TASK STATEMENT
Report the number of lines in the records below that hold "Create", and leave out everything else.
----
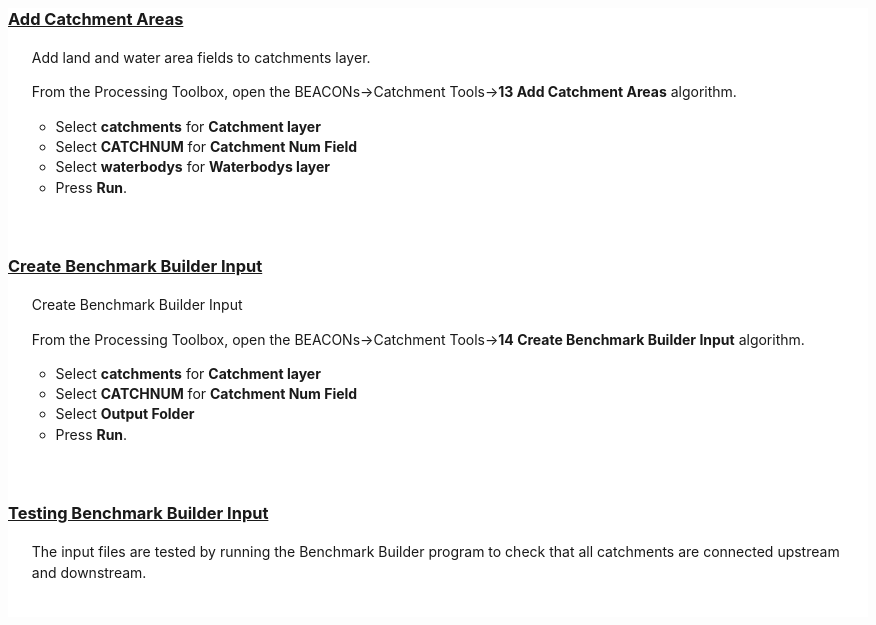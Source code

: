 
### <ins>**Add Catchment Areas**</ins>
<ul>

Add land and water area fields to catchments layer.

From the Processing Toolbox, open the BEACONs->Catchment Tools->**13 Add Catchment Areas** algorithm.

* Select **catchments** for **Catchment layer**
* Select **CATCHNUM** for **Catchment Num Field**
* Select **waterbodys** for **Waterbodys layer**
* Press **Run**. 

<figure>
  <img
  src="./"
  alt="">
  <figcaption></figcaption>
</figure>
</ul>

### <ins>**Create Benchmark Builder Input**</ins>
<ul>

Create Benchmark Builder Input

From the Processing Toolbox, open the BEACONs->Catchment Tools->**14 Create Benchmark Builder Input** algorithm.

* Select **catchments** for **Catchment layer**
* Select **CATCHNUM** for **Catchment Num Field**
* Select **Output Folder**  
* Press **Run**. 

<figure>
  <img
  src="./"
  alt="">
  <figcaption></figcaption>
</figure>


</ul>


### <ins>**Testing Benchmark Builder Input**</ins>
<ul>

The input files are tested by running the Benchmark Builder program to check that all catchments are connected upstream and downstream.

<figure>
  <img
  src="./"
  alt="">
  <figcaption></figcaption>
</figure>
----
ANSWER SPACE
3